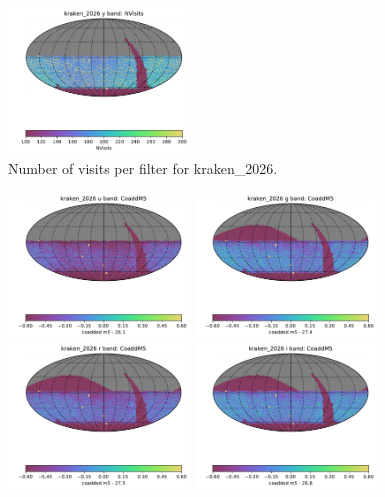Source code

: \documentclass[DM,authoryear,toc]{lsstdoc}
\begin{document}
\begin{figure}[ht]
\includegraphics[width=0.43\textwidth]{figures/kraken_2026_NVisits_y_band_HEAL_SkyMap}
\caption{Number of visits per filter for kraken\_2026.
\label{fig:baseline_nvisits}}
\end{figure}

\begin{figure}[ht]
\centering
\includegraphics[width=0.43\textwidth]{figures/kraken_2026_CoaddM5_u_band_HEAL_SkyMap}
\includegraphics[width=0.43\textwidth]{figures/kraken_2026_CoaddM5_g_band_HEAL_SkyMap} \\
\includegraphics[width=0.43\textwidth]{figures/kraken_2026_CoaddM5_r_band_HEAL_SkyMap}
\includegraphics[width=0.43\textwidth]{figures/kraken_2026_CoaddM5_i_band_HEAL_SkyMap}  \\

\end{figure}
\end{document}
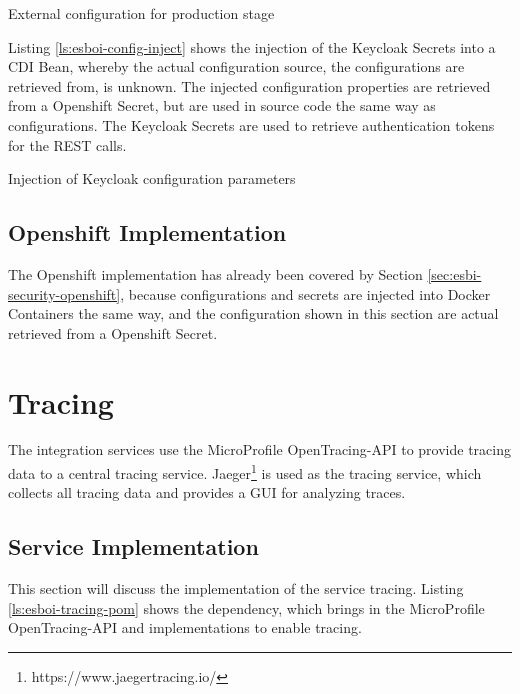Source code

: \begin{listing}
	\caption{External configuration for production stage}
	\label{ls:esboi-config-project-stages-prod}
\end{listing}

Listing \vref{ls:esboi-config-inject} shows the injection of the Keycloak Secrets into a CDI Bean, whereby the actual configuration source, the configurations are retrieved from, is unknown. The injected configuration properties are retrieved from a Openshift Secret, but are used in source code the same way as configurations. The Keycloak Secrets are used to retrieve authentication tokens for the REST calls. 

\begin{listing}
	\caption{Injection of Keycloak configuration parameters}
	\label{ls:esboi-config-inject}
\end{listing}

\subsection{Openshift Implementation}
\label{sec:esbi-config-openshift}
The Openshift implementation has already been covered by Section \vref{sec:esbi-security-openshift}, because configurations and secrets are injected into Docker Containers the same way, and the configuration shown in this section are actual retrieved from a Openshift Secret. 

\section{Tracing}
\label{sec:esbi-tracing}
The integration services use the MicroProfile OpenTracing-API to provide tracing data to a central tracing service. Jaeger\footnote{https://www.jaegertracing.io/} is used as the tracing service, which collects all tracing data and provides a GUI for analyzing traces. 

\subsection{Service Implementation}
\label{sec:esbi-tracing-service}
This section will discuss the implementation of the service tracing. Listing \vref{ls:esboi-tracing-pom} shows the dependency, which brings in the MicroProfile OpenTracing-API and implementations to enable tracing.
·····
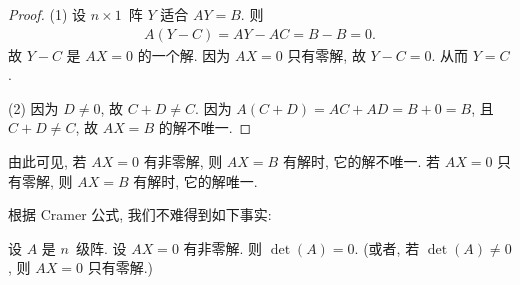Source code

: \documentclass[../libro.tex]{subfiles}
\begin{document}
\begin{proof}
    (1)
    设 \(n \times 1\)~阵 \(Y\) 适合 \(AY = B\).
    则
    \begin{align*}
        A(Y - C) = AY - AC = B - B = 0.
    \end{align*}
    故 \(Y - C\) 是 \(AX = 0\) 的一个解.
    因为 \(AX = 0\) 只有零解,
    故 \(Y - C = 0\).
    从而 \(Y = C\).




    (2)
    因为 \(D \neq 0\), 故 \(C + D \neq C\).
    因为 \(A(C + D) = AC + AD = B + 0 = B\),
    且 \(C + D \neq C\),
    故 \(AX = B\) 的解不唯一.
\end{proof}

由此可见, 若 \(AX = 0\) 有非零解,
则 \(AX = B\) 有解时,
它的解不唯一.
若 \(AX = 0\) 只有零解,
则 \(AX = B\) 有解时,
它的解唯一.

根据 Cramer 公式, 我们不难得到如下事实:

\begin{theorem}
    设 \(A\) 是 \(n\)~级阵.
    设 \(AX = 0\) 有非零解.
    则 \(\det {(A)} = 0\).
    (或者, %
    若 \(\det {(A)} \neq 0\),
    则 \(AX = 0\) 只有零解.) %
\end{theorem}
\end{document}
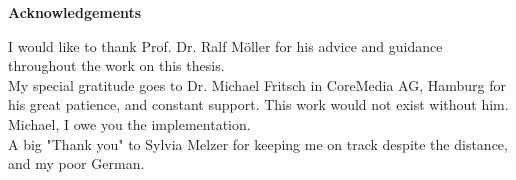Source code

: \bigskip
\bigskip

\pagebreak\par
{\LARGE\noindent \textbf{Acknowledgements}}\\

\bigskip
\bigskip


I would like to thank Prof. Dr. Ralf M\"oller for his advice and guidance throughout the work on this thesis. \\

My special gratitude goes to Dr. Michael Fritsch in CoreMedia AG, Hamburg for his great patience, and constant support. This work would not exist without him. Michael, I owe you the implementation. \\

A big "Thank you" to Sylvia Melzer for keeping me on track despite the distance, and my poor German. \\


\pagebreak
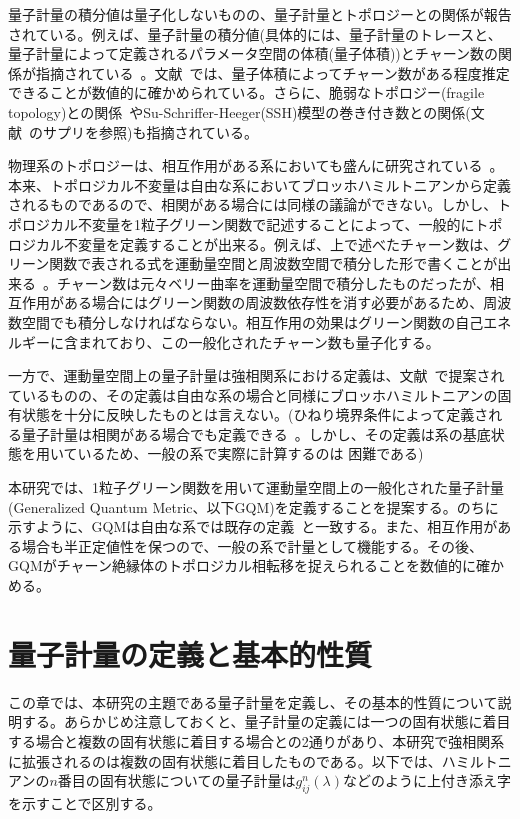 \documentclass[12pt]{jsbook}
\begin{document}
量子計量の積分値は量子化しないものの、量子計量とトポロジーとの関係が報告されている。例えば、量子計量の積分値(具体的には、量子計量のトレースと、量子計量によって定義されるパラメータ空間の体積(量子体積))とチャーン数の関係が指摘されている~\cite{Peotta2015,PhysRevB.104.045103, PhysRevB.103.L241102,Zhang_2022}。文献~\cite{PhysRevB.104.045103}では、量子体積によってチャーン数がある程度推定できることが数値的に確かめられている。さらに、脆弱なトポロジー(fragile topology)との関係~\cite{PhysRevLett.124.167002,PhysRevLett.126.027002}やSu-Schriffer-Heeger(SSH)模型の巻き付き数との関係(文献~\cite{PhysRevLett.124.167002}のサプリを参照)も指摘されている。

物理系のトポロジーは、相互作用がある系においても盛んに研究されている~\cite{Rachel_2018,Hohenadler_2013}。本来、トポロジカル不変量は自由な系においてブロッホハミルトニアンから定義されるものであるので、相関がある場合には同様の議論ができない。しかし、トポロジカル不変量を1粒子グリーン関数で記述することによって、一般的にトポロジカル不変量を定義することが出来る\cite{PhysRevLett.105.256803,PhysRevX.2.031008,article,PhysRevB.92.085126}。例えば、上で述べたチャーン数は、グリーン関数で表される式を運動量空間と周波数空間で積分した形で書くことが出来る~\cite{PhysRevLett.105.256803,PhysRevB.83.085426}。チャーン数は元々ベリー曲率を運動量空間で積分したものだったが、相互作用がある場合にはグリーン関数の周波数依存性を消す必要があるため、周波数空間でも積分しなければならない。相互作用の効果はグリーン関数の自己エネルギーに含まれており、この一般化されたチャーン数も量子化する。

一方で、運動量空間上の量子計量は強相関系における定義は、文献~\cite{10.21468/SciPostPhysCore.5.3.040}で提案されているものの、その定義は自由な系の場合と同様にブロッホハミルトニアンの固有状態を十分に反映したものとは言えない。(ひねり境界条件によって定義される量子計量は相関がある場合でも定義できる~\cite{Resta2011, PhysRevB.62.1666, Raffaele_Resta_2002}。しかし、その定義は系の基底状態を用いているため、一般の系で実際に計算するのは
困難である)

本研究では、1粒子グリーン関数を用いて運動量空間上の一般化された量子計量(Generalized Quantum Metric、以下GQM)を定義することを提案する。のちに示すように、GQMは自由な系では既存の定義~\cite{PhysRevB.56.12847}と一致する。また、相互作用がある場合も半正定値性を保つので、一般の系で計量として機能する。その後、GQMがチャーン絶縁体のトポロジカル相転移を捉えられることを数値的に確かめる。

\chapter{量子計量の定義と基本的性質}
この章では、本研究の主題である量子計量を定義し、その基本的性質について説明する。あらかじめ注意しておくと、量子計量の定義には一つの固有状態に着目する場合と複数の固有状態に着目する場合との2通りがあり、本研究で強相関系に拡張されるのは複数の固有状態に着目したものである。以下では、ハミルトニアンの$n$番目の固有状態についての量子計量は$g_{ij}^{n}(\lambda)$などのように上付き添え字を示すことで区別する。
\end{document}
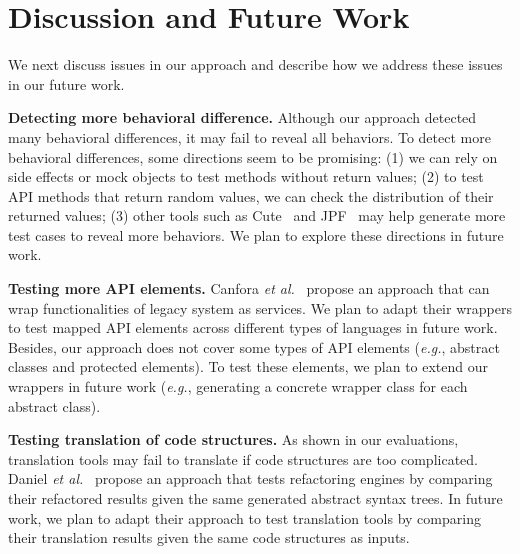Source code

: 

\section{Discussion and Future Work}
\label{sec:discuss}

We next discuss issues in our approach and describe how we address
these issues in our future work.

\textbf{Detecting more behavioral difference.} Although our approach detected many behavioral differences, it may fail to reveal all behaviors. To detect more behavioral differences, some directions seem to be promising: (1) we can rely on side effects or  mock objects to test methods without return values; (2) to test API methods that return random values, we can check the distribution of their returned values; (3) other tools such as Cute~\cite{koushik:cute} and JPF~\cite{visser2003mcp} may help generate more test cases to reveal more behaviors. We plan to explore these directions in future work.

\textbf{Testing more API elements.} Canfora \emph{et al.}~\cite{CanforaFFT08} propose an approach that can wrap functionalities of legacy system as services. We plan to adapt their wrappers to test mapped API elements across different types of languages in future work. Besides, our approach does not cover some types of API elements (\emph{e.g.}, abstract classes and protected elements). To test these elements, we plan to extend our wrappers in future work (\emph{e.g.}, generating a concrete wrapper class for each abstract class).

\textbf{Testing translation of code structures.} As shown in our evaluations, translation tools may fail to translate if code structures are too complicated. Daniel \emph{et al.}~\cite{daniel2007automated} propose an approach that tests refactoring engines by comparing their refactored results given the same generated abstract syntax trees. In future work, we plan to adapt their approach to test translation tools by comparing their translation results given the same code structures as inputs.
·····
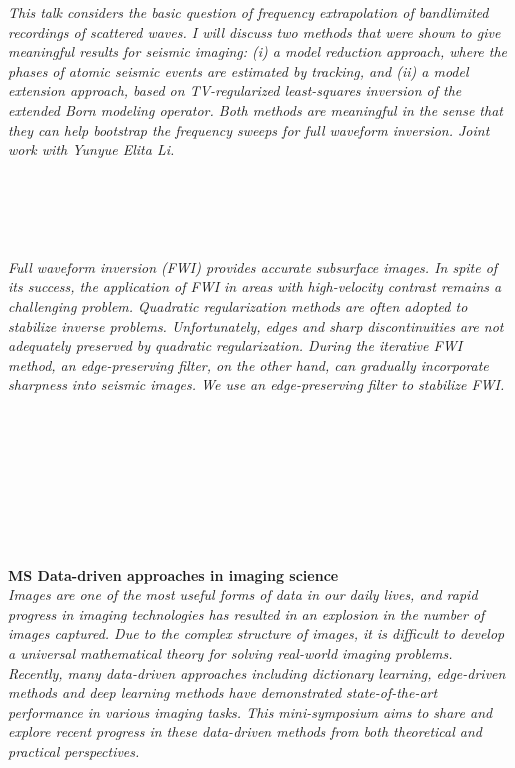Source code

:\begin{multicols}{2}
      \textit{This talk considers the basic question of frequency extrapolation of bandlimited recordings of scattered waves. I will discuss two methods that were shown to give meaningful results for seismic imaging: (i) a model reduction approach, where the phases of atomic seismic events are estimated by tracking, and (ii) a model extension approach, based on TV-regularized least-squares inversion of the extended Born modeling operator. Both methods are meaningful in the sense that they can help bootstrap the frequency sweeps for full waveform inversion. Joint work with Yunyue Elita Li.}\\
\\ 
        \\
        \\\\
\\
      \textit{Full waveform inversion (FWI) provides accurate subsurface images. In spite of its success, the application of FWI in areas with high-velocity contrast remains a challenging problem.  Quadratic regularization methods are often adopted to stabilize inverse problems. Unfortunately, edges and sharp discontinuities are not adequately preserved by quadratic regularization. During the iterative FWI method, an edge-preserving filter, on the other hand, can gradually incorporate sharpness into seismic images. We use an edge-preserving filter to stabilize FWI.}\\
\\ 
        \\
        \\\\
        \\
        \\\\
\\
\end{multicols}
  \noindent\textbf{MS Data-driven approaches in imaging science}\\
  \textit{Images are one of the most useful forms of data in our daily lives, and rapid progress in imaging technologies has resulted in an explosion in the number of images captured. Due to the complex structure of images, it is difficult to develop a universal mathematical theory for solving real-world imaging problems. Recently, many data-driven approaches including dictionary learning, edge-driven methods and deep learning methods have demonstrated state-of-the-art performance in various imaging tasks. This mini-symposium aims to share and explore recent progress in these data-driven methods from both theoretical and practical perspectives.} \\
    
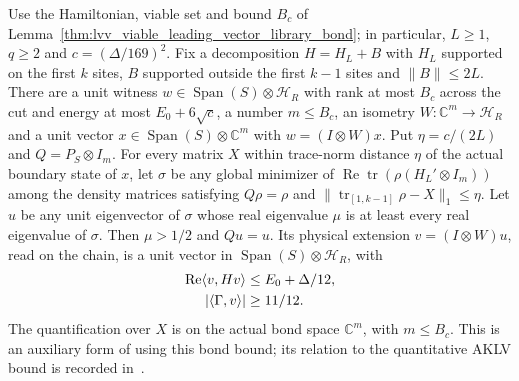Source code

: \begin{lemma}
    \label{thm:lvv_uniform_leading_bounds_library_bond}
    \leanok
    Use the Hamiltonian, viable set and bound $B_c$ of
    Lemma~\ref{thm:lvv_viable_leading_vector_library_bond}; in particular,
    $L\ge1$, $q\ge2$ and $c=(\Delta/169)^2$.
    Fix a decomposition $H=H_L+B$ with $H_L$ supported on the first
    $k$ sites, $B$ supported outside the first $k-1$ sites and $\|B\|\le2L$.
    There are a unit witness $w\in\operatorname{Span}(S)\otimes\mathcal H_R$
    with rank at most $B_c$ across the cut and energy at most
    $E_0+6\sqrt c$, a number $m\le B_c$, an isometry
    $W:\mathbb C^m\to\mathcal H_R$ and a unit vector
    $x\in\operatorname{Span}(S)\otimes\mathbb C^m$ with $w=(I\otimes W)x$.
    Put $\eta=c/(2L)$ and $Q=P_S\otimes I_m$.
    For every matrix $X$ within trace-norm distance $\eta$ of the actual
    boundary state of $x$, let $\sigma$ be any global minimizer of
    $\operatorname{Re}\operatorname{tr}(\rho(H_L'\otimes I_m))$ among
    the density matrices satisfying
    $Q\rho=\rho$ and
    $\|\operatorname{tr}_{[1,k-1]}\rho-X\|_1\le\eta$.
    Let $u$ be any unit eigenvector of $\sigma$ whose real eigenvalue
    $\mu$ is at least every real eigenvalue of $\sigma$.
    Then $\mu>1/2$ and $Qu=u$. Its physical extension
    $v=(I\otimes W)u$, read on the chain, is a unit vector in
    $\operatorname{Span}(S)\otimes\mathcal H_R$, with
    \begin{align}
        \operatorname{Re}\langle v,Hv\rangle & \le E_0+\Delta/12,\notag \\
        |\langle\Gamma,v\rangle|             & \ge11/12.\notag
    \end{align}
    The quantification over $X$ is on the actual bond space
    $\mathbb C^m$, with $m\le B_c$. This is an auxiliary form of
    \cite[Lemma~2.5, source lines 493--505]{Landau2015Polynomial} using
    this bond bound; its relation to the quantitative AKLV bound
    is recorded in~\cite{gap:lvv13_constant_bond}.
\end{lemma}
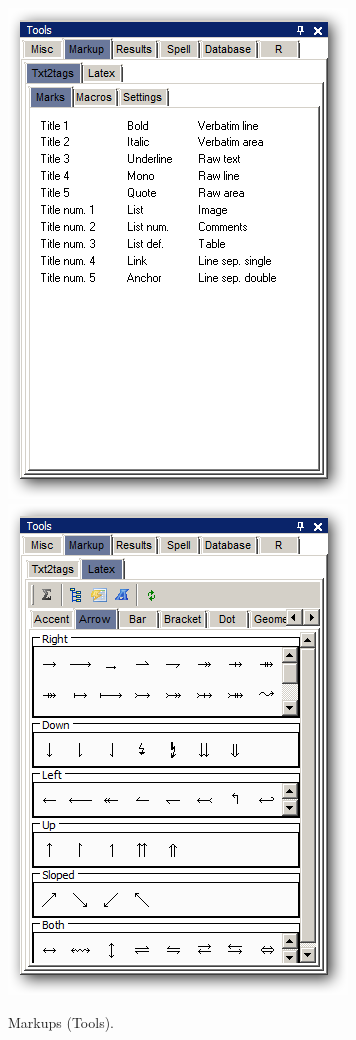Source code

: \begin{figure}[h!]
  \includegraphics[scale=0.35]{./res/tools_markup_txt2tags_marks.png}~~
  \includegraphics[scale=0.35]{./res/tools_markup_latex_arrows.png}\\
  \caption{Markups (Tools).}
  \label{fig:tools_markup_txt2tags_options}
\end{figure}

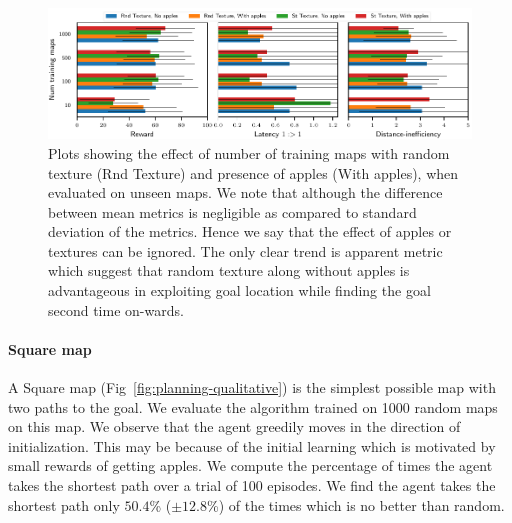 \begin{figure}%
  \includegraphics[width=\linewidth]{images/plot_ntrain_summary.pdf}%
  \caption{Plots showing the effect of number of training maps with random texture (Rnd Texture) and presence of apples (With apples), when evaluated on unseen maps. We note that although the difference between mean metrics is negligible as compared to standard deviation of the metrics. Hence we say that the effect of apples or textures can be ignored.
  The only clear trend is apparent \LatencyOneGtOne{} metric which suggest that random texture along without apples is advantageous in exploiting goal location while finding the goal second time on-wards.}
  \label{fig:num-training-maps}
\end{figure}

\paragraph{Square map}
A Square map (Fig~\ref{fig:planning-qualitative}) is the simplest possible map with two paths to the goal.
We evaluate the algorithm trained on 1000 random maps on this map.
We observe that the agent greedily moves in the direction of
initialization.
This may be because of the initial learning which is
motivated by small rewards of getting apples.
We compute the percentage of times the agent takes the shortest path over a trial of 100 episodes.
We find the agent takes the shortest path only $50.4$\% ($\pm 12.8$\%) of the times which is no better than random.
·····
- _Work order_
State how many lines of the records above hold the word "mathbb", adding nothing beyond the number.

- _Output of the exercise_
3